並んで歩くなら、あなたと
 裏門で水やりをして、そのあと門の外に出た。外壁沿いの花壇は雑草まみれになっていた。


「おお、ボサボサだ……」

「大変だと思うけど頑張ろう」


 今日は、学校の敷地を囲む花壇の草むしりだ。

 他の手隙の部員とも合流して、地道に雑草を抜いていく。


「由紀さんは体育祭何出るの?」

「出られるやつは、全部出ます」

「さっき走るの早かったもんね。すごかったよ」

「でしょ? 本番も頑張るから、見ててくださいよ」


 世菜先輩とそんな話をしていたら、他の先輩や部員も加わってきた。


「俺もクラス対抗リレー出るよ」

「部長、去年、笑っちゃうくらいサッカー部に負かされててさ。

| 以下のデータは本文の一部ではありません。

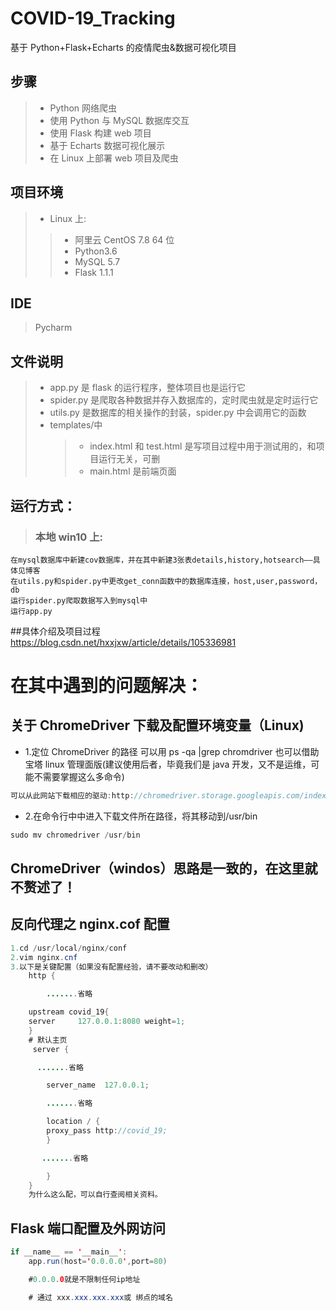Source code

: # COVID-19_Tracking
基于 Python+Flask+Echarts 的疫情爬虫&amp;数据可视化项目



## 步骤

> - Python 网络爬虫
> - 使用 Python 与 MySQL 数据库交互
> - 使用 Flask 构建 web 项目
> - 基于 Echarts 数据可视化展示
> - 在 Linux 上部署 web 项目及爬虫



## 项目环境

> - Linux 上:
>> - 阿里云 CentOS 7.8 64 位
>> - Python3.6
>> - MySQL 5.7
> > - Flask 1.1.1

## IDE

> Pycharm







## 文件说明

> - app.py 是 flask 的运行程序，整体项目也是运行它
> - spider.py 是爬取各种数据并存入数据库的，定时爬虫就是定时运行它
> - utils.py 是数据库的相关操作的封装，spider.py 中会调用它的函数
> - templates/中
>   > - index.html 和 test.html 是写项目过程中用于测试用的，和项目运行无关，可删
>   > - main.html 是前端页面

## 运行方式：

> ### **本地 win10 上:**

    在mysql数据库中新建cov数据库，并在其中新建3张表details,history,hotsearch——具体见博客
    在utils.py和spider.py中更改get_conn函数中的数据库连接，host,user,password，db
    运行spider.py爬取数据写入到mysql中
    运行app.py

##具体介绍及项目过程
https://blog.csdn.net/hxxjxw/article/details/105336981
# 在其中遇到的问题解决：

## 关于 ChromeDriver 下载及配置环境变量（Linux)

- 1.定位 ChromeDriver 的路径 可以用 ps -qa |grep chromdriver 也可以借助宝塔 linux 管理面版(建议使用后者，毕竟我们是 java 开发，又不是运维，可能不需要掌握这么多命令)

```java
可以从此网站下载相应的驱动:http://chromedriver.storage.googleapis.com/index.html
```

- 2.在命令行中中进入下载文件所在路径，将其移动到/usr/bin

```java
sudo mv chromedriver /usr/bin
```
## ChromeDriver（windos）思路是一致的，在这里就不赘述了！
## 反向代理之 nginx.cof 配置

```java
1.cd /usr/local/nginx/conf
2.vim nginx.cnf
3.以下是关键配置（如果没有配置经验，请不要改动和删改）
	http {

		.......省略

    upstream covid_19{
    server     127.0.0.1:8080 weight=1;
    }
    # 默认主页
     server {

      .......省略

        server_name  127.0.0.1;

		.......省略

        location / {
        proxy_pass http://covid_19;
        }

       .......省略

        }
    }
	为什么这么配，可以自行查阅相关资料。

```
## Flask 端口配置及外网访问
```java
if __name__ == '__main__':
    app.run(host='0.0.0.0',port=80)

	#0.0.0.0就是不限制任何ip地址

	# 通过 xxx.xxx.xxx.xxx或 绑点的域名
```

あれはクソダサかったわ」

「お前も抜かされてただろ」

「世菜は、とりあえず完走すればいいから」

「応援合戦あるの知ってる? 参加するのは三年だけなんだけど」


 先輩たちが盛り上がっている。私は高校の体育祭は初めてだから、楽しみだなあ。

 桔花と蓮乃は一昨年、藤也の応援がてら見に来たらしいけど、私は行かなかったから。


「世菜先輩」

「うん?」

「楽しみだね」

「俺は楽しみじゃないけど……うん、でも花菜ちゃんの活躍、楽しみにしてる」


 世菜先輩は、しゃがんだまま溶けたように笑った。

 ずっと見ていたくなるような、かわいい顔だ。


「そうですよ。私、先輩が転んだりひっくり返ったりしないようにいつも見守ってるんですから、たまには先輩が見ててください」

「見てるよ」


 ふっと、先輩が真顔になった。

 夕陽に照らされて、ふわふわの髪が赤っぽく光っている。

 いつも明るい色をしている瞳に影がかかって、やけに暗く見えた。


「俺はいつも、君のこと見てるよ」

「……そうなの」

「そうだよ。体育祭でもずっと見てる。……さ、そろそろ片付けようか。続きは明日にしよう」

「はい……」


 なんだろう。

 ちょっと、本当にちょっとだけど、怖かった。

 世菜先輩もあんな顔するんだ。

 私はなんだかソワソワして仕方ないのに、先輩はいつものふにゃっとした顔に戻っていて、


「ゴミ袋は俺が持つから、ゴミ捨て場の扉を開けてくれる?」


 なんて言ってて、なんだかなあ。

 黙ってついていって、ゴミ捨て場の扉を開けた。

 先輩は何でもなさそうに、ちょっとよろけながらゴミを捨てた。

 二人で並んで中庭に向かう。


「由紀さん、どうかした?」

「何でもないです」

「そう? 元気なさそうに見えたけど」

「……先輩は」


 言いかけて顔を上げた。

 やっぱり、ふにゃっとした笑顔で私を見ていた。


「なんでもない。世菜先輩は、いつもそうやって笑ってて」

「うん、わかった」


 先輩は穏やかな声で言って、それ以上何も言わなかった。